Task objective
From the line with "## Conclusion" to the final line of the records, every line is to be duplicated exactly, both of those lines included.

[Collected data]
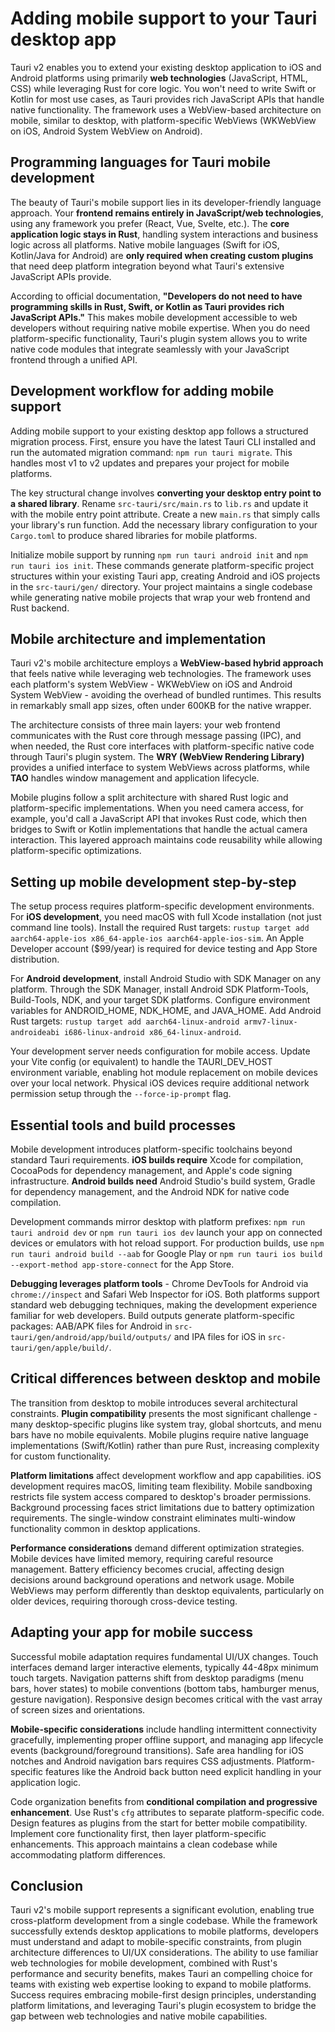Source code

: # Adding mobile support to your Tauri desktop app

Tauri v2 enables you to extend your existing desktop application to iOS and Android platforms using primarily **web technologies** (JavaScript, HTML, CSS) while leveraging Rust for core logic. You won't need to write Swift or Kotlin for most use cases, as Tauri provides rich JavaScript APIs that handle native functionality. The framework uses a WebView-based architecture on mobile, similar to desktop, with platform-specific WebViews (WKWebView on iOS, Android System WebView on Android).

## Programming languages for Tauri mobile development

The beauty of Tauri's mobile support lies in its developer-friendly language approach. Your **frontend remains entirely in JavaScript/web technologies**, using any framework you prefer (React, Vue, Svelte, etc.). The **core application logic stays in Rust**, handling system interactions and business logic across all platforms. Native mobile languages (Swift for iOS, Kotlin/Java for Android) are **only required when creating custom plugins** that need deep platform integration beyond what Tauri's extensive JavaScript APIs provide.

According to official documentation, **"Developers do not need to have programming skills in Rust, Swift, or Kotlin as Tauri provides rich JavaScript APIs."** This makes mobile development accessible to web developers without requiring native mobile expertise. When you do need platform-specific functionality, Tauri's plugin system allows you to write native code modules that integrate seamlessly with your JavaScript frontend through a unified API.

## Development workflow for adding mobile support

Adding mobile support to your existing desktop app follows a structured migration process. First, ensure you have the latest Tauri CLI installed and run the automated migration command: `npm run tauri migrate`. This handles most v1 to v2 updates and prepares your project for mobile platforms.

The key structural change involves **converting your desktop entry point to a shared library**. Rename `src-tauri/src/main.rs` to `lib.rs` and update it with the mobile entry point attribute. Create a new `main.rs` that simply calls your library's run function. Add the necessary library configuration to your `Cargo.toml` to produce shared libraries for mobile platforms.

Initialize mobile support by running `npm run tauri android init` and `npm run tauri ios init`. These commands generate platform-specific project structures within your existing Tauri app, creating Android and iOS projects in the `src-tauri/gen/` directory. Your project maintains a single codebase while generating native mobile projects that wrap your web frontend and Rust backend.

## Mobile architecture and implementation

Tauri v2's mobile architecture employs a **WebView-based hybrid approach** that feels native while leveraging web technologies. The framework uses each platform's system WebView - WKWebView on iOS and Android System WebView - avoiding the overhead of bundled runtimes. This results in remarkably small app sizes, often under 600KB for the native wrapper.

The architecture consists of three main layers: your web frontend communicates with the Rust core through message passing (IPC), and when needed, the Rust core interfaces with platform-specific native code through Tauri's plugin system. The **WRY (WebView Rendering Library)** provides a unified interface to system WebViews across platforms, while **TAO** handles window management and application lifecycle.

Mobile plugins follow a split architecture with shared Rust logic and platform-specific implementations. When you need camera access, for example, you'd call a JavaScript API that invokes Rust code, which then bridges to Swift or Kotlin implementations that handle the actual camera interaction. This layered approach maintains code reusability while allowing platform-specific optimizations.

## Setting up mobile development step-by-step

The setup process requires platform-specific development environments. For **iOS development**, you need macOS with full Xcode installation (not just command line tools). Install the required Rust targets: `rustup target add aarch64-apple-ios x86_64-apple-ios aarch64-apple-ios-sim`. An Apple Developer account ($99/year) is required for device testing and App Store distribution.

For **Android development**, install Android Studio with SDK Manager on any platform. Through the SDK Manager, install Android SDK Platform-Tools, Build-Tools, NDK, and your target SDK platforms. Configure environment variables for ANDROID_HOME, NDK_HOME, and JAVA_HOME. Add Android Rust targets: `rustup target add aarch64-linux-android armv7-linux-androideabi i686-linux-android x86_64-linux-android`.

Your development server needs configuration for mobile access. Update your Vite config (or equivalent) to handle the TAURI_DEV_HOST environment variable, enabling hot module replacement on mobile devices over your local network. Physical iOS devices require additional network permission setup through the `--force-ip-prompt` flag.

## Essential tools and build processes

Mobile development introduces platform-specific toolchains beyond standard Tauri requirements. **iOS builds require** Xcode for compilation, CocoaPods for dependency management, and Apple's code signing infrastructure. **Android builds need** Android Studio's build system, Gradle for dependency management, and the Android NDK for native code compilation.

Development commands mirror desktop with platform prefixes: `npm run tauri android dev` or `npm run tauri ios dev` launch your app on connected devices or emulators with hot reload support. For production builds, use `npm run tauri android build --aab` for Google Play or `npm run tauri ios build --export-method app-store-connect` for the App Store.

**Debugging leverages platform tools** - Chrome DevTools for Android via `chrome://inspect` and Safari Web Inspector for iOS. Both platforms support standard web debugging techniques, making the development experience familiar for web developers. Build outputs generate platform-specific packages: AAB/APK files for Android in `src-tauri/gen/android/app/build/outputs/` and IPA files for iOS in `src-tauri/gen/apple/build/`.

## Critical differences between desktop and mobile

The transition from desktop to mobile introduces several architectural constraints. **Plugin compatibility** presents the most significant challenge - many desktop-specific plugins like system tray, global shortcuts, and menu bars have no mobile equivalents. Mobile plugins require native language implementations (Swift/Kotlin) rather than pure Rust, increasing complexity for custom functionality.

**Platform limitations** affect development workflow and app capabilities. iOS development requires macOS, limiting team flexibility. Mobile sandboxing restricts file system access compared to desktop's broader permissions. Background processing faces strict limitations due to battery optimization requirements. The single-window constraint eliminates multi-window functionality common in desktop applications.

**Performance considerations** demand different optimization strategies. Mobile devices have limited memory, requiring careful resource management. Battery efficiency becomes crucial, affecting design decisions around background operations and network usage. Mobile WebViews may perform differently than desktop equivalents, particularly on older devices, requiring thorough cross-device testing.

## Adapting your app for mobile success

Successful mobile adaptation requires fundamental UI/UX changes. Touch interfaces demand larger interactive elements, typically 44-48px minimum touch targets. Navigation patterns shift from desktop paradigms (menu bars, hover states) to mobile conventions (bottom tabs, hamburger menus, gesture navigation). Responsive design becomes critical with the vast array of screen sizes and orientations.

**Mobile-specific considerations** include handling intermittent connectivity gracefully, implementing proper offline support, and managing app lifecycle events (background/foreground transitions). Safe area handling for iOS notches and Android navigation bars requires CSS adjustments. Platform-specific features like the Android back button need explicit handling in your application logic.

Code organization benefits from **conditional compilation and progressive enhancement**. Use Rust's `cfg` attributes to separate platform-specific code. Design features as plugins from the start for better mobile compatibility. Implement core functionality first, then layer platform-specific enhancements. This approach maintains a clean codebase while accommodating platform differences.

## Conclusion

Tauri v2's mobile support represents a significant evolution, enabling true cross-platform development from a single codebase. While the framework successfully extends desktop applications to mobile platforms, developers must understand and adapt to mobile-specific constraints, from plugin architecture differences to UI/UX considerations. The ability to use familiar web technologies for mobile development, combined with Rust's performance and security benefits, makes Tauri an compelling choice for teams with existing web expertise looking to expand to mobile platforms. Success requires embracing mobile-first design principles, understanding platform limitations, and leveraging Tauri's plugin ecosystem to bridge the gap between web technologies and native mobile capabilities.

Task solution
## Conclusion

Tauri v2's mobile support represents a significant evolution, enabling true cross-platform development from a single codebase. While the framework successfully extends desktop applications to mobile platforms, developers must understand and adapt to mobile-specific constraints, from plugin architecture differences to UI/UX considerations. The ability to use familiar web technologies for mobile development, combined with Rust's performance and security benefits, makes Tauri an compelling choice for teams with existing web expertise looking to expand to mobile platforms. Success requires embracing mobile-first design principles, understanding platform limitations, and leveraging Tauri's plugin ecosystem to bridge the gap between web technologies and native mobile capabilities.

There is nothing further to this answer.